Yay! Congratulations oneironautics! 

I actually use something that may be very similar to what you experienced, if not the same. I use it periodically during WBTB. I call it weirdness induction and it basically involves inducing that startled feeling which seems to get the brain juices flowing to raise awareness when I go back to sleep. As creative as you are, you may find a different way to become super skeptical.

----------


## oneironautics

Thanks man I appreciate your input, I can relate to weidness induction, just as soon as i get lucid i wake up so quickly.

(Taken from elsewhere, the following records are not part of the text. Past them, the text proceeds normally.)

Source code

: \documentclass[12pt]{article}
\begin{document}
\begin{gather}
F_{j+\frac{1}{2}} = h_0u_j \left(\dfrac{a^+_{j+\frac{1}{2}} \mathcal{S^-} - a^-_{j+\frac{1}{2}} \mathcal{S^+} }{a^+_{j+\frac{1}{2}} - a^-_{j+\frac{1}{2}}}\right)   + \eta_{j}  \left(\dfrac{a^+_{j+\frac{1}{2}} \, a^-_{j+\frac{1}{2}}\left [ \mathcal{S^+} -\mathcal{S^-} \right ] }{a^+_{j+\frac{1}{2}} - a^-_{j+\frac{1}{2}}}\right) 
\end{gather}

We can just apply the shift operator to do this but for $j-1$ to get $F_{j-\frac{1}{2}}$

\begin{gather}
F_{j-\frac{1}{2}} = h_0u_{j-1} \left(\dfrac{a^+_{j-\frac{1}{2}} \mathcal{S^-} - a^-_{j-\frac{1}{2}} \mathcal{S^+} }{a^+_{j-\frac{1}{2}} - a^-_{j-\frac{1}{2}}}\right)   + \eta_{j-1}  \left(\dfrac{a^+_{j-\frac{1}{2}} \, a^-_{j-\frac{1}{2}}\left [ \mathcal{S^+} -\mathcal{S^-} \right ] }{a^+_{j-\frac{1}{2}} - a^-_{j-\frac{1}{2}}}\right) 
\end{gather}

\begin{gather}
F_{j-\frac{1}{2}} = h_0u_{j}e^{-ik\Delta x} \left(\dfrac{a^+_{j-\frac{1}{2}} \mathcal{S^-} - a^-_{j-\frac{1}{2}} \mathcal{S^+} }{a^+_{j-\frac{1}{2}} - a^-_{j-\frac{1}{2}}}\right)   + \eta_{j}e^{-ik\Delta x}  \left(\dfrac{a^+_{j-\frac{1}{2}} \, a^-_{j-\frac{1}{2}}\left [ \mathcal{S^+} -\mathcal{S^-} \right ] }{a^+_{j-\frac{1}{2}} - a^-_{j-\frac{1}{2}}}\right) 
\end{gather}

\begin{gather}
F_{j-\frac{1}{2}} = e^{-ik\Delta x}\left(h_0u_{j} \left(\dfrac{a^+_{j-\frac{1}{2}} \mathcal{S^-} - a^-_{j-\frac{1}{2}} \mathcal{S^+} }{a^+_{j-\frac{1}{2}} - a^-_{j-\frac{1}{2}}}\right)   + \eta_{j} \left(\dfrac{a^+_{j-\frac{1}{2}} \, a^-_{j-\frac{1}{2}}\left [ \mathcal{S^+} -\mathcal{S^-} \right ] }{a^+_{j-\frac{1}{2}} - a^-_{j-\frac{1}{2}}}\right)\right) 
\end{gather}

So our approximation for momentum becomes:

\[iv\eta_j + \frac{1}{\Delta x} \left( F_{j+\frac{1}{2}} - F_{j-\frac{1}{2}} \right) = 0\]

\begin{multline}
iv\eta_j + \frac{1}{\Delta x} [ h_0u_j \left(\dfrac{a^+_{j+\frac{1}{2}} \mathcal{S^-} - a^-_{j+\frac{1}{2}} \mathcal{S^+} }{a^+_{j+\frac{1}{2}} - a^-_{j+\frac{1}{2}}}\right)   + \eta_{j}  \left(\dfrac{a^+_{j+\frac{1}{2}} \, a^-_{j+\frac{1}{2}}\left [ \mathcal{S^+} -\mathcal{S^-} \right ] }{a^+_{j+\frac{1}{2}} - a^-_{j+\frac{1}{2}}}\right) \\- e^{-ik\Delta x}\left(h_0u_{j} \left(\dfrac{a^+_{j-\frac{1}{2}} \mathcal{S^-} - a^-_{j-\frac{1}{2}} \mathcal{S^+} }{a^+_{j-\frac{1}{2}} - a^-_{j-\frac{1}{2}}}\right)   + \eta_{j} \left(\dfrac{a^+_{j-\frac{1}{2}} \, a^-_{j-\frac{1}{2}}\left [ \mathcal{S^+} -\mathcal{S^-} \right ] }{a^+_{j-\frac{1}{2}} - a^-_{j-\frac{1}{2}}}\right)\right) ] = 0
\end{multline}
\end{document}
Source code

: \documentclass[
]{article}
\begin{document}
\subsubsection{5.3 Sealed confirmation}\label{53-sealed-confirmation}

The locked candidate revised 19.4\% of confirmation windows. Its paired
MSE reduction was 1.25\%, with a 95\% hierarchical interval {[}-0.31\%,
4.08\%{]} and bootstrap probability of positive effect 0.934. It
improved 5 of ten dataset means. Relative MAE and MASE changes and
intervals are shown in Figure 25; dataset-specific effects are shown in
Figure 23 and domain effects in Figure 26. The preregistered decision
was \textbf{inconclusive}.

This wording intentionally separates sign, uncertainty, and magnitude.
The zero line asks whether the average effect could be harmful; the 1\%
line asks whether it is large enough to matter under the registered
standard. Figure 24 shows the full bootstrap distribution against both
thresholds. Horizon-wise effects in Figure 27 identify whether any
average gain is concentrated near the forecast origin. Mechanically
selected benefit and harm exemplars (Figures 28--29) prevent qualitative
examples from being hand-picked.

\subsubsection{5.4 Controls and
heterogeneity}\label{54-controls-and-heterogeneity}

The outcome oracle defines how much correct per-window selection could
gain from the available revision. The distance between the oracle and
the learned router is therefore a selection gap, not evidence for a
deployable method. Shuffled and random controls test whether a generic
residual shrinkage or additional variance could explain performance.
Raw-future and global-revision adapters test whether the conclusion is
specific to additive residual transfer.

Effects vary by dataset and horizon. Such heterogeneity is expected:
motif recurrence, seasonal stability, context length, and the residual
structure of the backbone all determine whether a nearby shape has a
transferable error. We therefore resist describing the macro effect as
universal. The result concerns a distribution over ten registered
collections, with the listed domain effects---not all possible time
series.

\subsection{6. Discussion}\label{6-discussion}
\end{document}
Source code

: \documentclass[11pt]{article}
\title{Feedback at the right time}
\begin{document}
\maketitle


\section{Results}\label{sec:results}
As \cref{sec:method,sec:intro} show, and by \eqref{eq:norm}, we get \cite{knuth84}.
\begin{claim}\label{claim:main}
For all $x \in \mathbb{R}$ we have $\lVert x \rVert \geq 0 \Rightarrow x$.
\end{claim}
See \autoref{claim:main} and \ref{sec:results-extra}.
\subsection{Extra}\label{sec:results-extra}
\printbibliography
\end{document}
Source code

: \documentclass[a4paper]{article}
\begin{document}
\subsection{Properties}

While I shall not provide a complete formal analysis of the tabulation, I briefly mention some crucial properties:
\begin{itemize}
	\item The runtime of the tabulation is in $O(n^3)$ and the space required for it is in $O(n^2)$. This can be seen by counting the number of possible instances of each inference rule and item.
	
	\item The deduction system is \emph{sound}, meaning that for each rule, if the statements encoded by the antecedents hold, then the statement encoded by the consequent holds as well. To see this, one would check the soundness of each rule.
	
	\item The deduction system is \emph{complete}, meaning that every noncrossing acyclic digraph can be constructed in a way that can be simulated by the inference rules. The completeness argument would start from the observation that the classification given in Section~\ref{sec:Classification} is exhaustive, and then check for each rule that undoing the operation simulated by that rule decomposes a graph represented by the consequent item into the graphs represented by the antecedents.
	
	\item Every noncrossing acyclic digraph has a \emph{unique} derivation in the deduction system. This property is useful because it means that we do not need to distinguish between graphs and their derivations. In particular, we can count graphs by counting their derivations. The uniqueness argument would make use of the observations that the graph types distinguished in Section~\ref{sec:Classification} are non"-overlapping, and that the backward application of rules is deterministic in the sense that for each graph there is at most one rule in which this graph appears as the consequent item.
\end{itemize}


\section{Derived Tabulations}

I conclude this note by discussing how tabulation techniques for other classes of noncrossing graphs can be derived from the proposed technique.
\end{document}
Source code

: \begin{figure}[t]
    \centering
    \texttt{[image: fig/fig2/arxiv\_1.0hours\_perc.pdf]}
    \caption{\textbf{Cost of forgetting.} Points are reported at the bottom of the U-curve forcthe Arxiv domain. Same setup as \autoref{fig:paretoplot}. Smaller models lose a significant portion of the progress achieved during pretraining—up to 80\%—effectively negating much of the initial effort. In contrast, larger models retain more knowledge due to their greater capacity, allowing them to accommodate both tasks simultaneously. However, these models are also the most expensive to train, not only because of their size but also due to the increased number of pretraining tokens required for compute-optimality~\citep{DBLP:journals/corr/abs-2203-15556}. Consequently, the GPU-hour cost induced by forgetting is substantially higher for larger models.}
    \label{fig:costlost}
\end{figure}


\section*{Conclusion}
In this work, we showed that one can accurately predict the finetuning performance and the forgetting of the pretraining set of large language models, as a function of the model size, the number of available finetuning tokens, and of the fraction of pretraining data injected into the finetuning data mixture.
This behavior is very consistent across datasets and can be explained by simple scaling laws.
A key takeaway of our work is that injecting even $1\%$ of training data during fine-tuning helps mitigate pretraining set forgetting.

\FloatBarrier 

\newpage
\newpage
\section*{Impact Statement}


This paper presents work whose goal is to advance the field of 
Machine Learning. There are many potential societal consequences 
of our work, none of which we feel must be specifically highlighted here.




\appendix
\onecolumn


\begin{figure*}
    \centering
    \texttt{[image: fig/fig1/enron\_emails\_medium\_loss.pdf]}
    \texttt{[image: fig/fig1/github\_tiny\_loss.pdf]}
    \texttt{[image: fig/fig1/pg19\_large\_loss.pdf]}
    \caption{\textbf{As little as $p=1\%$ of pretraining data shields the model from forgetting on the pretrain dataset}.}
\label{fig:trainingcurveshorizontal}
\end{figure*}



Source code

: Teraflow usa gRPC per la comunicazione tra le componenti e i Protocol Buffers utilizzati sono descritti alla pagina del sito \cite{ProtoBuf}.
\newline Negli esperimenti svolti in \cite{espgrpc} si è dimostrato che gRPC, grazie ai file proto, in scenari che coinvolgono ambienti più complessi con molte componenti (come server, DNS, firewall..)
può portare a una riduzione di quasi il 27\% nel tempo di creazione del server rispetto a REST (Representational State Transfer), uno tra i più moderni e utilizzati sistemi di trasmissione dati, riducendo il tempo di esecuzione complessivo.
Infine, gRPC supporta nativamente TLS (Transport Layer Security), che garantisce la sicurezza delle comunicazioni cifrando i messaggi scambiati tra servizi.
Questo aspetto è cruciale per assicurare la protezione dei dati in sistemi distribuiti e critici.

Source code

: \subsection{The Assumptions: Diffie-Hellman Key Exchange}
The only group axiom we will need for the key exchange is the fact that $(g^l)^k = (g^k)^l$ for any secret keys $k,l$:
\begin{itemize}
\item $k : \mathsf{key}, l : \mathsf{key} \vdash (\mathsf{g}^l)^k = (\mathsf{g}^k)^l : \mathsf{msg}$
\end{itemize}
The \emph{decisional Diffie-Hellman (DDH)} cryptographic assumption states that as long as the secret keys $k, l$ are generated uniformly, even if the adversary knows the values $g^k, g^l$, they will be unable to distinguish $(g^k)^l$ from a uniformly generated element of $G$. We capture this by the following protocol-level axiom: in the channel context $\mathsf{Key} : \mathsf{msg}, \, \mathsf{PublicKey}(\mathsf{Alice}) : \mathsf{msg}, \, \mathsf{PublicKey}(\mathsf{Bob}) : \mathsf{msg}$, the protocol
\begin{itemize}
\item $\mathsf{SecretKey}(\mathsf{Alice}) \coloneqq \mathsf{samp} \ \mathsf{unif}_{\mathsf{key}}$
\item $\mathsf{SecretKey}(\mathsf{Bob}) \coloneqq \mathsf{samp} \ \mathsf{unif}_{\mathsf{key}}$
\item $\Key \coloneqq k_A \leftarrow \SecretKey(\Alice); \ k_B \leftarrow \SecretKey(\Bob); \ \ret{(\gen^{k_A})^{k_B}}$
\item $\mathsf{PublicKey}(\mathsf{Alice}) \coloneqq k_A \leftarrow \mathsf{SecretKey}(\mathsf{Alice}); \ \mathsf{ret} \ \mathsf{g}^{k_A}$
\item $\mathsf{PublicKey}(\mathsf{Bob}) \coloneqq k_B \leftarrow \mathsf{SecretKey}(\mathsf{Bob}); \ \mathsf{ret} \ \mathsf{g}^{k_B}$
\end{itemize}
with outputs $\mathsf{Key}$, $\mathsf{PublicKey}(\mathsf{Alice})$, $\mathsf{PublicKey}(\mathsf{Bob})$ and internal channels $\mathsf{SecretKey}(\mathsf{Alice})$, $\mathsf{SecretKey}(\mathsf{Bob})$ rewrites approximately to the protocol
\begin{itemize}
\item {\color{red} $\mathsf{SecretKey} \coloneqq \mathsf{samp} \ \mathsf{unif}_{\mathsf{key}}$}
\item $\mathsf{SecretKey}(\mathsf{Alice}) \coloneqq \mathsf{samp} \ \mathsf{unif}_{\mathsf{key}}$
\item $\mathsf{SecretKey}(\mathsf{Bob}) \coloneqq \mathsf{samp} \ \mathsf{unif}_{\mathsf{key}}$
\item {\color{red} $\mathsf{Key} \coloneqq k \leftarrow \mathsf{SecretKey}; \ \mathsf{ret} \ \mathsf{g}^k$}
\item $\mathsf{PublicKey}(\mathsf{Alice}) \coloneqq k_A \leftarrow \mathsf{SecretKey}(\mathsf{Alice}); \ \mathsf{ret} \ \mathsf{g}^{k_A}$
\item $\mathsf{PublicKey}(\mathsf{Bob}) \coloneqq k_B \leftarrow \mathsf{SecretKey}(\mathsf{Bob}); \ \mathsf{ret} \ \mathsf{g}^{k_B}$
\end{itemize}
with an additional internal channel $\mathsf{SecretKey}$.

So last month i was working on becoming more logical too pass some test, and i guess it worked got approved for 2 classes, now the problem is i can only do 1 and have too choose between them . So I guess thats gonna keep me busy for the summer , i'm pretty sure thats  where the fear was coming from making the wrong decision, it is a choice that would affect the rest of my working life.. I was reading through my DJ and i'm understanding the fear better i think. Now have to put the logistics to good use :-)

----------


## oneironautics

Finally made my decision, my poor scorpio mind stopped being split in 2 and i was able to focus , had a Lucid ranning around and told everyone i was dreaming and tried telekenetics .. not so great memory,  have been drinking lots of mugwort tea i picked from the beach, so far me dreams have been more vivid but not more lucid or aware, Another month of vacation so lots more lucids i hope :-)

----------


## fogelbise

Congratulations on another lucid and wishing you many more to come!

----------


## oneironautics

Lots of vivid dreams and semi lucids, haven't been doing enough Reality checking , 1 new goal Meet a Mammoth so new Mantra is 
Making Memories with Mammoth Morpheus .

----------


## Azaleaj

Congratulations on the lucid dreams!

----------


## fogelbise

> Lots of vivid dreams and semi lucids, haven't been doing enough Reality checking , 1 new goal Meet a Mammoth so new Mantra is 
> Making Memories with Mammoth Morpheus .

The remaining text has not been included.